Dataset records:
<<<<

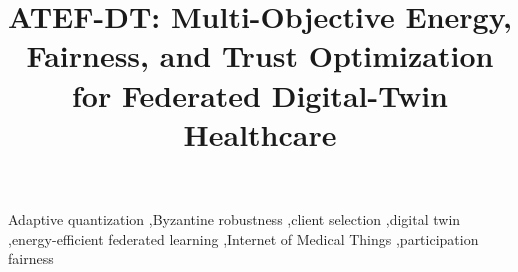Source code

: \documentclass[final,5p,times]{elsarticle}
\theoremstyle{remark}
\begin{document}
\begin{frontmatter}
\title{ATEF-DT: Multi-Objective Energy, Fairness, and Trust Optimization for Federated Digital-Twin Healthcare}

\begin{abstract}

\end{abstract}

\begin{keyword}
Adaptive quantization \sep Byzantine robustness \sep client selection \sep digital twin \sep energy-efficient federated learning \sep Internet of Medical Things \sep participation fairness
\end{keyword}
\end{frontmatter}









\appendix




\end{document}
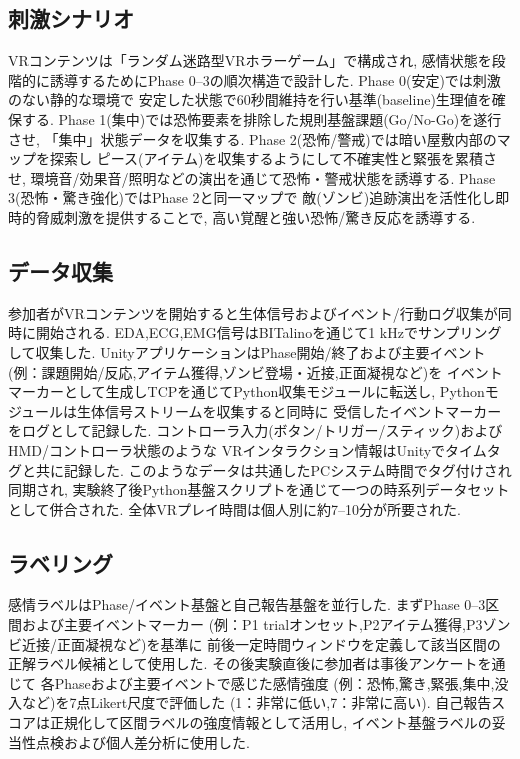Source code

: \documentclass[book,paper=a4,fontsize=10pt,jafontscale=0.92]{jlreq}
\begin{document}
\subsection{刺激シナリオ}

VRコンテンツは「ランダム迷路型VRホラーゲーム」で構成され,
感情状態を段階的に誘導するためにPhase 0--3の順次構造で設計した.
Phase 0(安定)では刺激のない静的な環境で
安定した状態で60秒間維持を行い基準(baseline)生理値を確保する.
Phase 1(集中)では恐怖要素を排除した規則基盤課題(Go/No-Go)を遂行させ,
「集中」状態データを収集する.
Phase 2(恐怖/警戒)では暗い屋敷内部のマップを探索し
ピース(アイテム)を収集するようにして不確実性と緊張を累積させ,
環境音/効果音/照明などの演出を通じて恐怖・警戒状態を誘導する.
Phase 3(恐怖・驚き強化)ではPhase 2と同一マップで
敵(ゾンビ)追跡演出を活性化し即時的脅威刺激を提供することで,
高い覚醒と強い恐怖/驚き反応を誘導する.

\subsection{データ収集}

参加者がVRコンテンツを開始すると生体信号およびイベント/行動ログ収集が同時に開始される.
EDA,ECG,EMG信号はBITalinoを通じて1 kHzでサンプリングして収集した.
UnityアプリケーションはPhase開始/終了および主要イベント
(例：課題開始/反応,アイテム獲得,ゾンビ登場・近接,正面凝視など)を
イベントマーカーとして生成しTCPを通じてPython収集モジュールに転送し,
Pythonモジュールは生体信号ストリームを収集すると同時に
受信したイベントマーカーをログとして記録した.
コントローラ入力(ボタン/トリガー/スティック)およびHMD/コントローラ状態のような
VRインタラクション情報はUnityでタイムタグと共に記録した.
このようなデータは共通したPCシステム時間でタグ付けされ同期され,
実験終了後Python基盤スクリプトを通じて一つの時系列データセットとして併合された.
全体VRプレイ時間は個人別に約7--10分が所要された.

\subsection{ラベリング}

感情ラベルはPhase/イベント基盤と自己報告基盤を並行した.
まずPhase 0--3区間および主要イベントマーカー
(例：P1 trialオンセット,P2アイテム獲得,P3ゾンビ近接/正面凝視など)を基準に
前後一定時間ウィンドウを定義して該当区間の正解ラベル候補として使用した.
その後実験直後に参加者は事後アンケートを通じて
各Phaseおよび主要イベントで感じた感情強度
(例：恐怖,驚き,緊張,集中,没入など)を7点Likert尺度で評価した
(1：非常に低い,7：非常に高い).
自己報告スコアは正規化して区間ラベルの強度情報として活用し,
イベント基盤ラベルの妥当性点検および個人差分析に使用した.
\end{document}
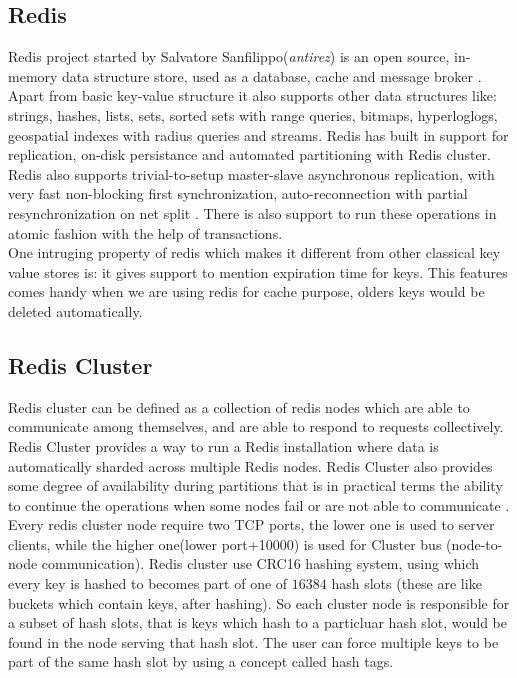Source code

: \documentclass[11pt]{article}
\begin{document}
\subsection*{Redis}
Redis project started by Salvatore Sanfilippo(\textit{antirez}) is
an open source, in-memory data structure store,
used as a database, cache and message broker \cite{redis}.
Apart from basic key-value structure it also supports other data structures like:
strings, hashes, lists, sets, sorted sets with range queries, bitmaps,
hyperloglogs, geospatial indexes with radius queries and streams. Redis has built in
support for replication, on-disk persistance and automated partitioning with Redis cluster.
Redis also supports trivial-to-setup master-slave asynchronous
replication, with very fast non-blocking first synchronization, auto-reconnection
with partial resynchronization on net split \cite{redis}.
There is also support to run these operations in atomic fashion with the help
of transactions.
\\

One intruging property of redis which makes it different from other classical key
value stores is: it gives support to mention expiration time for keys. This features
comes handy when we are using redis for cache purpose, olders keys would be deleted automatically.

\pagebreak

\subsection*{Redis Cluster}
Redis cluster can be defined as a collection of redis nodes which are able to communicate
among themselves, and are able to respond to requests collectively.
Redis Cluster provides a way to run a Redis installation where
data is automatically sharded across multiple Redis nodes.
Redis Cluster also provides some degree of availability during partitions
that is in practical terms the ability to continue the operations when
some nodes fail or are not able to communicate \cite{redis}.
\\

Every redis cluster node require two TCP ports, the lower one is used to server clients,
while the higher one(lower port+10000) is used for Cluster bus (node-to-node communication).
Redis cluster use CRC16 hashing system, using which every key is hashed to
becomes part of one of $16384$ hash slots (these are like buckets 
which contain keys, after hashing). So each cluster node is
responsible for a subset of hash slots, that is keys which hash to a particluar
hash slot, would be found in the node serving that hash slot.
The user can force multiple keys to be part of the same hash slot
by using a concept called hash tags.
\end{document}
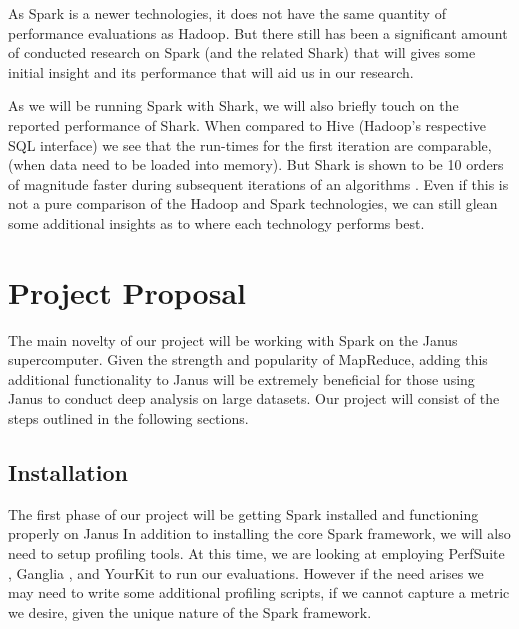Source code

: \documentclass{article}
\begin{document}
As Spark is a newer technologies, it does not have the same quantity of
performance evaluations as Hadoop. But there still has been a significant
amount of conducted research on Spark (and the related Shark) that will gives
some initial insight and its performance that will aid us in our research.






As we will be running Spark with Shark, we will also briefly touch on the
reported performance of Shark. When compared to Hive (Hadoop's respective
SQL interface) we see that the run-times for the first iteration are comparable,
(when data need to be loaded into memory). But Shark is shown to be 10 orders
of magnitude faster during subsequent iterations of an algorithms \citep{engle}.
Even if this is not a pure comparison of the Hadoop and Spark technologies, we
can still glean some additional insights as to where each technology performs
best.


\section*{Project Proposal}
The main novelty of our project will be working with Spark on the Janus
supercomputer. Given the strength and popularity of MapReduce, adding this
additional functionality to Janus will be extremely beneficial for those using
Janus to conduct deep analysis on large datasets. Our project will consist of
the steps outlined in the following sections.

\subsection*{Installation}
The first phase of our project will be getting Spark installed and functioning
properly on Janus In addition to installing the core Spark framework, we will
also need to setup profiling tools. At this time, we are looking at employing
PerfSuite \citep{perfsuite}, Ganglia \citep{ganglia}, and YourKit
\citep{yourkit} to run our evaluations. However if the need arises we may
need to write some additional profiling scripts, if we cannot capture a metric
we desire, given the unique nature of the Spark framework.
\end{document}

>>>>

WORK TO COMPLETE: Copy out each line of the data in which the word "memory" appears.

REPLY TO THE EXERCISE:
an open source, in-memory data structure store,
(when data need to be loaded into memory). But Shark is shown to be 10 orders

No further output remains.